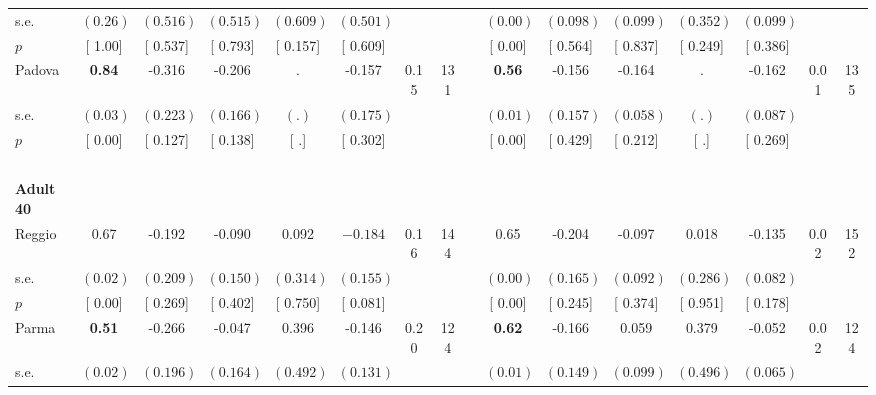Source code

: \begin{longtable}{L{8em} c c c c c c c p{1em} c c c c c c c}
\quad \quad \quad \quad s.e.& $ (     0.26)$ & $ (    0.516)$ & $ (    0.515)$ & $ (    0.609)$ & $ (    0.501)$ & & & & $ (     0.00)$ & $ (    0.098)$ & $ (    0.099)$ & $ (    0.352)$ & $ (    0.099)$ & &  \\*
\quad \quad \quad \quad $ p$ & [     1.00] & [    0.537] & [    0.793] & [    0.157] & [    0.609] & & & & [     0.00] & [    0.564] & [    0.837] & [    0.249] & [    0.386] & &  \\[1em]
\quad \quad \quad Padova& \textbf{     0.84} &    -0.316 &    -0.206 &         . &    -0.157 &      0.15 &       131 & & \textbf{     0.56} &    -0.156 &    -0.164 &         . &    -0.162 &      0.01 &       135  \\*
\quad \quad \quad \quad s.e.& $ (     0.03)$ & $ (    0.223)$ & $ (    0.166)$ & $ (        .)$ & $ (    0.175)$ & & & & $ (     0.01)$ & $ (    0.157)$ & $ (    0.058)$ & $ (        .)$ & $ (    0.087)$ & &  \\*
\quad \quad \quad \quad $ p$ & [     0.00] & [    0.127] & [    0.138] & [        .] & [    0.302] & & & & [     0.00] & [    0.429] & [    0.212] & [        .] & [    0.269] & &  \\[1em]
~\\[1em]
\quad \quad \textbf{Adult 40} & & & & & & & & & & & & & & & \\* 
\quad \quad \quad Reggio& 0.67 &    -0.192 &    -0.090 &     0.092 & $ \mathbf{   -0.184}$ &      0.16 &       144 & & 0.65 &    -0.204 &    -0.097 &     0.018 &    -0.135 &      0.02 &       152  \\*
\quad \quad \quad \quad s.e.& $ (     0.02)$ & $ (    0.209)$ & $ (    0.150)$ & $ (    0.314)$ & $ (    0.155)$ & & & & $ (     0.00)$ & $ (    0.165)$ & $ (    0.092)$ & $ (    0.286)$ & $ (    0.082)$ & &  \\*
\quad \quad \quad \quad $ p$ & [     0.00] & [    0.269] & [    0.402] & [    0.750] & [    0.081] & & & & [     0.00] & [    0.245] & [    0.374] & [    0.951] & [    0.178] & &  \\[1em]
\quad \quad \quad Parma& \textbf{     0.51} &    -0.266 &    -0.047 &     0.396 &    -0.146 &      0.20 &       124 & & \textbf{     0.62} &    -0.166 &     0.059 &     0.379 &    -0.052 &      0.02 &       124  \\*
\quad \quad \quad \quad s.e.& $ (     0.02)$ & $ (    0.196)$ & $ (    0.164)$ & $ (    0.492)$ & $ (    0.131)$ & & & & $ (     0.01)$ & $ (    0.149)$ & $ (    0.099)$ & $ (    0.496)$ & $ (    0.065)$ & &  \\*

\end{longtable}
§
-- Task directions --
Check every line in the entries for the word "textbf". State how many have it, with no other text.

-- Exercise output --
3